Read Great Bear Rainforest Online
Authors: Patti Wheeler,Keith Hemstreet
The cliff face
We pushed further down the river and came to a massive set of boulders grouped along the shore. Climbing the largest of these boulders gave us a good, high view of the area.
That’s when we found him.
The sight of his body was shocking. My heart fell into my stomach. A lump rose up in my throat, nearly choking off my air. I tried my best to hold it together. The tears came anyway.
There he was, my twin brother, lying on his stomach in a shallow pool near the river’s edge. His face was impacted in the mud. Rapids washed up and over the rocks that separated the river from the pool. Any more rain would bring the water up higher and carry him away.

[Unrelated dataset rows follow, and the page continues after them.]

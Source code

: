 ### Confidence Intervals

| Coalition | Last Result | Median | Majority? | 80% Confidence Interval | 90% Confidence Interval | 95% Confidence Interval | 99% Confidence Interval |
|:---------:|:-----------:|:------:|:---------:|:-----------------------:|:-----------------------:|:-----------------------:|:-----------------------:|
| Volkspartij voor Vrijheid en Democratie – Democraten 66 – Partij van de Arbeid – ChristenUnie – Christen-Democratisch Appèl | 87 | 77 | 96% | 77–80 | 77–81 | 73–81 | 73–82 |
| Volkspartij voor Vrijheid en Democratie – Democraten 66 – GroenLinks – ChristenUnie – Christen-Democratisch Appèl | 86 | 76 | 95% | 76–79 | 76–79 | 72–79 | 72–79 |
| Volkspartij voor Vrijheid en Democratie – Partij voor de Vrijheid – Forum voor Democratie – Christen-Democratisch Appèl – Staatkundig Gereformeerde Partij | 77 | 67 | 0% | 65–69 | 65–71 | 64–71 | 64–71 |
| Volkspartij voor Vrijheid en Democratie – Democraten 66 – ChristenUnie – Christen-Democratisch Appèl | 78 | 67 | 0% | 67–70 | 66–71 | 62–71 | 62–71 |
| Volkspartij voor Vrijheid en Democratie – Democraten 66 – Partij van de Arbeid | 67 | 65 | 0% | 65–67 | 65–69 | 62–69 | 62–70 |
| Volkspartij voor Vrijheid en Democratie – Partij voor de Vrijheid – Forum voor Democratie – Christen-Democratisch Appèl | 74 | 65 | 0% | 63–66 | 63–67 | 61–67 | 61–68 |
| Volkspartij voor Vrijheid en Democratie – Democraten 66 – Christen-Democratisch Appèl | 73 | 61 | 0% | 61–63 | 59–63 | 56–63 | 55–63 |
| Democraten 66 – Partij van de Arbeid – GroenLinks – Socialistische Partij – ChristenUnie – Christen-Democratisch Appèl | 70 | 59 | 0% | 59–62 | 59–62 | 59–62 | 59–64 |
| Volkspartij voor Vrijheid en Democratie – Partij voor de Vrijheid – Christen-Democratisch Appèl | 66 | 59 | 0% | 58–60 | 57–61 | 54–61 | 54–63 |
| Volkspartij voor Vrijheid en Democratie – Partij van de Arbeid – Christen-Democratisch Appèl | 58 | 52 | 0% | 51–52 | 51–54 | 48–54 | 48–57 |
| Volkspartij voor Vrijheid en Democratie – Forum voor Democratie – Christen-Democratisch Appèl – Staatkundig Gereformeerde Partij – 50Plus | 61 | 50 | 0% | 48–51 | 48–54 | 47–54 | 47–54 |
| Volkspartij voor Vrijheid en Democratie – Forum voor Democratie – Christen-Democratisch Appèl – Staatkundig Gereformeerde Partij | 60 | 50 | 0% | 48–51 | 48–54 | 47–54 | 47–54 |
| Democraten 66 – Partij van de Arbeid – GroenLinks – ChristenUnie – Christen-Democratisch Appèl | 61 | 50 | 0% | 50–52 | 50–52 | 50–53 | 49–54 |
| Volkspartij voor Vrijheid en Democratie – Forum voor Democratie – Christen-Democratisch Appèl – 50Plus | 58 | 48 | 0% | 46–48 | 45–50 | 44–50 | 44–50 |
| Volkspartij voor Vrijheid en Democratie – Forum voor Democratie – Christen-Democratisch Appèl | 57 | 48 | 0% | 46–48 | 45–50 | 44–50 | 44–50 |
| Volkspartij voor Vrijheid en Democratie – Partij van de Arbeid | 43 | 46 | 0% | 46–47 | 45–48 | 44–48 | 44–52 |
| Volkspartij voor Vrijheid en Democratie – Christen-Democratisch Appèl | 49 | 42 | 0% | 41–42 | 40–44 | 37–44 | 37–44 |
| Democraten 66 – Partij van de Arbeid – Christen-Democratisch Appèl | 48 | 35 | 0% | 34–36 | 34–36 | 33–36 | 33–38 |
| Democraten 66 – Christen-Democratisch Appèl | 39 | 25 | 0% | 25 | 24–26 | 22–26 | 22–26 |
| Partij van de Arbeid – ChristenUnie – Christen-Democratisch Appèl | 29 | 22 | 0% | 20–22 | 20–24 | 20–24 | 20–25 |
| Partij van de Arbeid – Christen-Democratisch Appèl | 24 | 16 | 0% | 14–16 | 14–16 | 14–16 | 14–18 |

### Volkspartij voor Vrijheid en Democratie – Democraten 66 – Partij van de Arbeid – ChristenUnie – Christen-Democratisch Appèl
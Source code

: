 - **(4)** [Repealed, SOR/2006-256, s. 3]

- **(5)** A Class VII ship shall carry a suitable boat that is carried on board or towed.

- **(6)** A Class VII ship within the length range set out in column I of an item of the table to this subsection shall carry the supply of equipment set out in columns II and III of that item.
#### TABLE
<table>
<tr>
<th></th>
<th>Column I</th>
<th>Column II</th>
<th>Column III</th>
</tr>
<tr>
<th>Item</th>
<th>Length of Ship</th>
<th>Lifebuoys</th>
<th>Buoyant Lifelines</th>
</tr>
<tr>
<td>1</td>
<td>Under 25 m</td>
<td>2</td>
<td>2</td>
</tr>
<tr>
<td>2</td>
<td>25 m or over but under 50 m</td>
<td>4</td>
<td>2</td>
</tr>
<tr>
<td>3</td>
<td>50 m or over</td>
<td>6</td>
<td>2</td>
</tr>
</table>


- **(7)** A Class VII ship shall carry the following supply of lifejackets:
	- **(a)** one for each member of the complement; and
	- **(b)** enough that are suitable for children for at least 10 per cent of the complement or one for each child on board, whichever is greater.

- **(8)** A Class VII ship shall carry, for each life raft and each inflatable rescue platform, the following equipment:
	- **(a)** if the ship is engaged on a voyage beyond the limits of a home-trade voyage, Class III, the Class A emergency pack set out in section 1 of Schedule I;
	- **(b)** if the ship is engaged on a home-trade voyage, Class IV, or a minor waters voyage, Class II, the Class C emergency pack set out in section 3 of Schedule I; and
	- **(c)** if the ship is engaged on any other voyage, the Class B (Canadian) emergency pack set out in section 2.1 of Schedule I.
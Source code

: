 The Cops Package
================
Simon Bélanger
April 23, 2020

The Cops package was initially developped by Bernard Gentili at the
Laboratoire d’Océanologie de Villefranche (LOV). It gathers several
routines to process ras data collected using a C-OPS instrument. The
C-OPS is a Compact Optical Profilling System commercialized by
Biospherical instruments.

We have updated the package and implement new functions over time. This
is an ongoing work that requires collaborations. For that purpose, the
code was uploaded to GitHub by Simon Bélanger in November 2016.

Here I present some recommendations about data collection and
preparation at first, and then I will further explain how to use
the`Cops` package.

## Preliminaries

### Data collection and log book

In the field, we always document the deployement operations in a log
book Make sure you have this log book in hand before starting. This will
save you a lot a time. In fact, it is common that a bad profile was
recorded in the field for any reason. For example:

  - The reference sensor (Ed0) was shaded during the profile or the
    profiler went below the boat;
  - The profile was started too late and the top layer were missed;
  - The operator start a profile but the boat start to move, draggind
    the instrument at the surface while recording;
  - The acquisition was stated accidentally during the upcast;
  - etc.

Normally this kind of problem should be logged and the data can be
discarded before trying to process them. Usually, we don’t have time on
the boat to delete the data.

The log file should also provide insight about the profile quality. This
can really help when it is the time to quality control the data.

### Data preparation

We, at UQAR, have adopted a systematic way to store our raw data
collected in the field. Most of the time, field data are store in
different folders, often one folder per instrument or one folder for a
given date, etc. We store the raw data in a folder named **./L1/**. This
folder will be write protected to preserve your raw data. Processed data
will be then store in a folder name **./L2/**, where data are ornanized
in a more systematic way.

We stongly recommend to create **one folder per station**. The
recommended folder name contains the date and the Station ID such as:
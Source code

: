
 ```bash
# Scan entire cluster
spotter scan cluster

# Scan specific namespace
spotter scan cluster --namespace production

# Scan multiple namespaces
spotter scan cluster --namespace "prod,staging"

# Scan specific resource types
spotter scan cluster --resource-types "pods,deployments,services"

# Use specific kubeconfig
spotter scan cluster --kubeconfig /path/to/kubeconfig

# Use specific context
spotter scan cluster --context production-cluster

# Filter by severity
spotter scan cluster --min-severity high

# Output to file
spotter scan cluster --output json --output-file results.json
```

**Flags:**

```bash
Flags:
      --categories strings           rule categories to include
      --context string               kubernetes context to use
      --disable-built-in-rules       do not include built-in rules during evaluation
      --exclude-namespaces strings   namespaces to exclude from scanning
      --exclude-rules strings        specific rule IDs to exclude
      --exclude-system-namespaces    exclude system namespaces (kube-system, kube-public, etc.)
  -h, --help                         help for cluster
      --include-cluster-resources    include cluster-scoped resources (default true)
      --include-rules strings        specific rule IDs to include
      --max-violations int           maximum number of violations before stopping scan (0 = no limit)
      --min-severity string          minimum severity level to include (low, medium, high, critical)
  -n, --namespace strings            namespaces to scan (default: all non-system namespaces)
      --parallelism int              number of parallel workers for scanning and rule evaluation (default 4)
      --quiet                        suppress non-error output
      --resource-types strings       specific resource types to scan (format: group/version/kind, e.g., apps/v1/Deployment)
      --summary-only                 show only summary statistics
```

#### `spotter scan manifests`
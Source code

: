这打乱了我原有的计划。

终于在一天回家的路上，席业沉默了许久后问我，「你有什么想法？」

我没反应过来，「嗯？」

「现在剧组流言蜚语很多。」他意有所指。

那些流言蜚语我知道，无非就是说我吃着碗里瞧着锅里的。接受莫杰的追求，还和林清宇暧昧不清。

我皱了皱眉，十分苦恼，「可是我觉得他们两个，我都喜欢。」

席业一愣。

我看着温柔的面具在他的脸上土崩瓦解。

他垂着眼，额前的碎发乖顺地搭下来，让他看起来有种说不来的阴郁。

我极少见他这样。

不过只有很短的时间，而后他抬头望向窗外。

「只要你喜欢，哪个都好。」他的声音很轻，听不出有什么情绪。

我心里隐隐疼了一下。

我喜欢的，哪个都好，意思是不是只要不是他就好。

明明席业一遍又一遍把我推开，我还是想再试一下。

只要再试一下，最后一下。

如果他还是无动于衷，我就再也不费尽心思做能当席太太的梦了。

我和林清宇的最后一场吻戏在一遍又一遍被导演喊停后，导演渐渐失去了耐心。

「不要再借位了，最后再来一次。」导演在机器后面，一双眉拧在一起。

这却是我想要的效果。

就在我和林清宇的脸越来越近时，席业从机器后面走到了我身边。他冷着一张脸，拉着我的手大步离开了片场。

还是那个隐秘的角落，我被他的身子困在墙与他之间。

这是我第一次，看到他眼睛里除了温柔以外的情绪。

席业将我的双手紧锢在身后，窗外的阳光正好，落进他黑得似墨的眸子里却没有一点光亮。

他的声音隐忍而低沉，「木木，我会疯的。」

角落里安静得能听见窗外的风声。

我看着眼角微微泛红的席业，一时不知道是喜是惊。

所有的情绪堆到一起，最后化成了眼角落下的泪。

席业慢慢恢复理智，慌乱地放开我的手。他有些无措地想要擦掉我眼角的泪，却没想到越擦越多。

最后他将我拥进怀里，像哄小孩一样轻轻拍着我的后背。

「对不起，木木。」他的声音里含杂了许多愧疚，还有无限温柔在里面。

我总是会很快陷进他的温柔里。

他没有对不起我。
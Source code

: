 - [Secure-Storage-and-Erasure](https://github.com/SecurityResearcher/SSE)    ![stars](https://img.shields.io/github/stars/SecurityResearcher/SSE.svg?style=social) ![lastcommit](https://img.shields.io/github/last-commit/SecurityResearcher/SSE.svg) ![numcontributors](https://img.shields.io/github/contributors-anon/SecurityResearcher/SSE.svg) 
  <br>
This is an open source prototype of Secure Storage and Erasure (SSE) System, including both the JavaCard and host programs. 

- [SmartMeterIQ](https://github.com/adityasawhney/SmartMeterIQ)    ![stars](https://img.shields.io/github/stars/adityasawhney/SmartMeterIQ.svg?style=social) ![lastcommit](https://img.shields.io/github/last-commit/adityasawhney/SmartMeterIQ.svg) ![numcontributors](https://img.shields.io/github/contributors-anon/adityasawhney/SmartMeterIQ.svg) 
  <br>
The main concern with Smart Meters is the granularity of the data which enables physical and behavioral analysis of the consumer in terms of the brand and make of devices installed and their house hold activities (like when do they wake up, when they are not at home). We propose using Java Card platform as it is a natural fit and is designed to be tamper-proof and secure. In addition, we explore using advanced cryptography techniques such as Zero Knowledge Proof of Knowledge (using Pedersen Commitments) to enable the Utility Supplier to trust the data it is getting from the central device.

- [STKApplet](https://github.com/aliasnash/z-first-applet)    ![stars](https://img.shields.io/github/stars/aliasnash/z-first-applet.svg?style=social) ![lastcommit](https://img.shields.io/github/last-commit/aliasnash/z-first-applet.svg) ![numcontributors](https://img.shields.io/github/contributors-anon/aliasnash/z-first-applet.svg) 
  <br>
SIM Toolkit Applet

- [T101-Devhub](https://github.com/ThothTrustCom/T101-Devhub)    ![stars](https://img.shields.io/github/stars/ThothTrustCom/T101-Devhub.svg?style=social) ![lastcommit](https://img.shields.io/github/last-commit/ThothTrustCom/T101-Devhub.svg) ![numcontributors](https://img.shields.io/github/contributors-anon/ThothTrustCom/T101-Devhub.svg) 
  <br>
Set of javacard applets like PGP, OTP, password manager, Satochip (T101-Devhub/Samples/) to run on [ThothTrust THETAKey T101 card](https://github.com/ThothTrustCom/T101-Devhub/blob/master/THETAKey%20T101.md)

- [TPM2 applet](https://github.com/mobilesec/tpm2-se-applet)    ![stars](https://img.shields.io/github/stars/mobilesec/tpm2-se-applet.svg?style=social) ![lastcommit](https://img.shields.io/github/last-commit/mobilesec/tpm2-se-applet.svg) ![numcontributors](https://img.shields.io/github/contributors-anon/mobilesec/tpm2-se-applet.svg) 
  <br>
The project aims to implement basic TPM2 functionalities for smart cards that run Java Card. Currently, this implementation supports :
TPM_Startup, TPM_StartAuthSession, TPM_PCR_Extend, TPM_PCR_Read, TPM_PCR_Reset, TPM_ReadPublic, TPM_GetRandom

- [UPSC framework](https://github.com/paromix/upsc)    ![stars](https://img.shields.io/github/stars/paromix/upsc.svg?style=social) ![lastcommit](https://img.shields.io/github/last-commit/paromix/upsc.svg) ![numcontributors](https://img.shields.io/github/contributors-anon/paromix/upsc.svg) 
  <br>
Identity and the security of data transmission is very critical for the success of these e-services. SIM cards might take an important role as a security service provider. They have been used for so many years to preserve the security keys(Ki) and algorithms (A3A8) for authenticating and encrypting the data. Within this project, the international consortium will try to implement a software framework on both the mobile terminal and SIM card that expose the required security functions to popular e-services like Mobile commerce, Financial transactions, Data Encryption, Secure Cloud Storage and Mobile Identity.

I closed my eyes and cried.
“You did everything you could,” Alu said, placing her hand gently on my shoulder. “Gannon knows that.”
I couldn’t bring myself to speak.
As we moved down the bank toward Gannon’s body, I glanced up at him and could have sworn I saw his arm move ever so slightly. I rubbed my eyes and then locked them on Gannon, desperate to see him move again.
Had it really happened?
Suddenly, Gannon lifted his head from the mud. He looked around and put his head back down.
“Did you see that?” I yelled to Alu. “Please tell me you saw that!”
“I did!” she said. “He’s alive!”
He was alive! He lifted his head again. This time he looked in our direction. I saw his face. It was bruised and swollen at the eye. Blood poured from a gash on his forehead.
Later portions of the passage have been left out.